- [Work required]:
The records below are to be copied exactly, with every picture left out.

Saved data entries
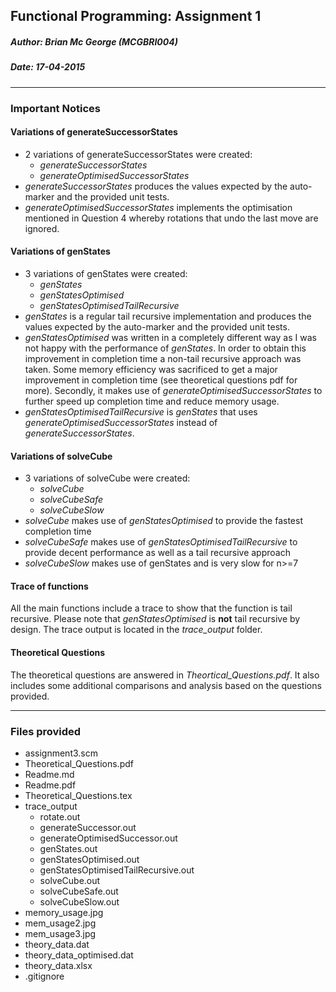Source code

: Functional Programming: Assignment 1
-------------------------------------
##### **Author:** Brian Mc George (MCGBRI004)
##### **Date:** 17-04-2015
----------
### Important Notices
#### Variations of generateSuccessorStates
- 2 variations of generateSuccessorStates were created:
  - *generateSuccessorStates*
  - *generateOptimisedSuccessorStates*
- *generateSuccessorStates* produces the values expected by the auto-marker and the provided unit tests.
- *generateOptimisedSuccessorStates* implements the optimisation mentioned in Question 4 whereby rotations that undo the last move are ignored.

#### Variations of genStates
- 3 variations of genStates were created:
  -  *genStates*
  - *genStatesOptimised*
  - *genStatesOptimisedTailRecursive*
- *genStates* is a regular tail recursive implementation and produces the values expected by the auto-marker and the provided unit tests.
- *genStatesOptimised* was written in a completely different way as I was not happy with the performance of *genStates*. In order to obtain this improvement in completion time a non-tail recursive approach was taken. Some memory efficiency was sacrificed to get a major improvement in completion time (see theoretical questions pdf for more). Secondly, it makes use of *generateOptimisedSuccessorStates* to further speed up completion time and reduce memory usage.
- *genStatesOptimisedTailRecursive* is *genStates* that uses *generateOptimisedSuccessorStates* instead of *generateSuccessorStates*.

#### Variations of solveCube
- 3 variations of solveCube were created:
  - *solveCube*
  - *solveCubeSafe*
  - *solveCubeSlow*
-  *solveCube* makes use of *genStatesOptimised* to provide the fastest completion time
-  *solveCubeSafe* makes use of *genStatesOptimisedTailRecursive* to provide decent performance as well as a tail recursive approach
-  *solveCubeSlow* makes use of genStates and is very slow for n>=7

#### Trace of functions
All the main functions include a trace to show that the function is tail recursive. Please note that *genStatesOptimised* is **not** tail recursive by design. The trace output is located in the *trace_output* folder.

#### Theoretical Questions
The theoretical questions are answered in *Theortical_Questions.pdf*. It also includes some additional comparisons and analysis based on the questions provided.

----------

### Files provided
- assignment3.scm
- Theoretical_Questions.pdf
- Readme.md
- Readme.pdf
- Theoretical_Questions.tex
- trace_output
  -  rotate.out
  - generateSuccessor.out
  - generateOptimisedSuccessor.out
  - genStates.out
  - genStatesOptimised.out
  - genStatesOptimisedTailRecursive.out
  - solveCube.out
  - solveCubeSafe.out
  - solveCubeSlow.out
- memory_usage.jpg
- mem_usage2.jpg
- mem_usage3.jpg
- theory_data.dat
- theory_data_optimised.dat
- theory_data.xlsx
- .gitignore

- [Response to this exercise]:
Source code

: Functional Programming: Assignment 1
-------------------------------------
##### **Author:** Brian Mc George (MCGBRI004)
##### **Date:** 17-04-2015
----------
### Important Notices
#### Variations of generateSuccessorStates
- 2 variations of generateSuccessorStates were created:
  - *generateSuccessorStates*
  - *generateOptimisedSuccessorStates*
- *generateSuccessorStates* produces the values expected by the auto-marker and the provided unit tests.
- *generateOptimisedSuccessorStates* implements the optimisation mentioned in Question 4 whereby rotations that undo the last move are ignored.

#### Variations of genStates
- 3 variations of genStates were created:
  -  *genStates*
  - *genStatesOptimised*
  - *genStatesOptimisedTailRecursive*
- *genStates* is a regular tail recursive implementation and produces the values expected by the auto-marker and the provided unit tests.
- *genStatesOptimised* was written in a completely different way as I was not happy with the performance of *genStates*. In order to obtain this improvement in completion time a non-tail recursive approach was taken. Some memory efficiency was sacrificed to get a major improvement in completion time (see theoretical questions pdf for more). Secondly, it makes use of *generateOptimisedSuccessorStates* to further speed up completion time and reduce memory usage.
- *genStatesOptimisedTailRecursive* is *genStates* that uses *generateOptimisedSuccessorStates* instead of *generateSuccessorStates*.

#### Variations of solveCube
- 3 variations of solveCube were created:
  - *solveCube*
  - *solveCubeSafe*
  - *solveCubeSlow*
-  *solveCube* makes use of *genStatesOptimised* to provide the fastest completion time
-  *solveCubeSafe* makes use of *genStatesOptimisedTailRecursive* to provide decent performance as well as a tail recursive approach
-  *solveCubeSlow* makes use of genStates and is very slow for n>=7

#### Trace of functions
All the main functions include a trace to show that the function is tail recursive. Please note that *genStatesOptimised* is **not** tail recursive by design. The trace output is located in the *trace_output* folder.

#### Theoretical Questions
The theoretical questions are answered in *Theortical_Questions.pdf*. It also includes some additional comparisons and analysis based on the questions provided.

----------

### Files provided
- assignment3.scm
- Theoretical_Questions.pdf
- Readme.md
- Readme.pdf
- Theoretical_Questions.tex
- trace_output
  -  rotate.out
  - generateSuccessor.out
  - generateOptimisedSuccessor.out
  - genStates.out
  - genStatesOptimised.out
  - genStatesOptimisedTailRecursive.out
  - solveCube.out
  - solveCubeSafe.out
  - solveCubeSlow.out
- memory_usage.jpg
- mem_usage2.jpg
- mem_usage3.jpg
- theory_data.dat
- theory_data_optimised.dat
- theory_data.xlsx
- .gitignore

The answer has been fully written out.